Paradoxalement, ces faiblesses du groupe constituent un argument susceptible de contredire sa prétendue culpabilité en matière de discrimination. Peu institué, souvent organisé au gré des initiatives personnelles et parfois clandestines, le travail chez Renault n'exprime que très rarement des valeurs officiellement revendiquées. Si des discriminations ont pu avoir lieu, et il ne s'agit pas ici de contester une décision de justice, elles ne reflètent pas forcément un parti pris de l'entreprise. Précisément, les manquements de l'institution constituent un garde-fou contre une dérive d'ordre idéologique généralisée à l'ensemble du groupe.

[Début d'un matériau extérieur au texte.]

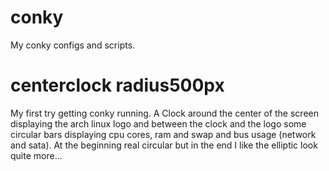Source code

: conky
=====

My conky configs and scripts.

centerclock radius500px
=======================
My first try getting conky running. A Clock around the center of the screen displaying the arch linux logo 
and between the clock and the logo some circular bars displaying cpu cores, ram and swap and bus usage 
(network and sata). At the beginning real circular but in the end I like the elliptic look quite more...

Le défaut d'institutionnalisation est un mal endémique chez Renault, dont j'ai déjà dit qu'il repose sur un refoulement très ancien, étroitement lié à la personnalité du fondateur, Louis Renault. L'homme avait bien des défauts, dont certains font encore partie du Capital Signifiant de l'entreprise. Mais il ne les avait pas tous ; et s'il y a une chose qui lui était totalement étrangère, c'est toute une idéologie qui sévissait à son époque. Ni les propos de Louis Renault, qui a dirigé l'entreprise pendant 45 ans, ni ses actes, ne traduisent le moindre penchant à la discrimination raciale. L'homme n'était pas un idéologue. Ses amitiés le prouvent, notamment celle qui l'a rapproché d'Albert Thomas, un proche de Jean Jaurès.
Ces deux condamnations ont sans aucun doute le mérite de rappeler la nécessité d'une vigilance de chaque instant dans le domaine des discriminations au sein de l'entreprise. Mais en ce qui concerne le groupe Renault, il faut prendre garde de ne pas verser dans un mauvais procès intenté à la structure ou à son dirigeant.
Je ne parviens pas à laisser de commentaire sous "storytelling : quelques antécédents".
Je voulais vous soumettre deux réflexions concernant ce billet.
1) Le storytelling, qui ne se soucie guère de la vérité, m'a semblé toujours être cette arme qui engonce l'être dans ce que Zaki Laïdi appelle "la nasse du présent" (Z. Laïdi, "Le Sacre du Présent") : c'est le présent que vous énoncez, coupé de son passé et sans souci de l'avenir. En effet le passé y est roman et l'avenir, dans cette narration, n'apparaît que sous la forme de la crainte ou de l'espoir. Le storytelling est faconnement d'un instant dénué d'histoire et de perspective.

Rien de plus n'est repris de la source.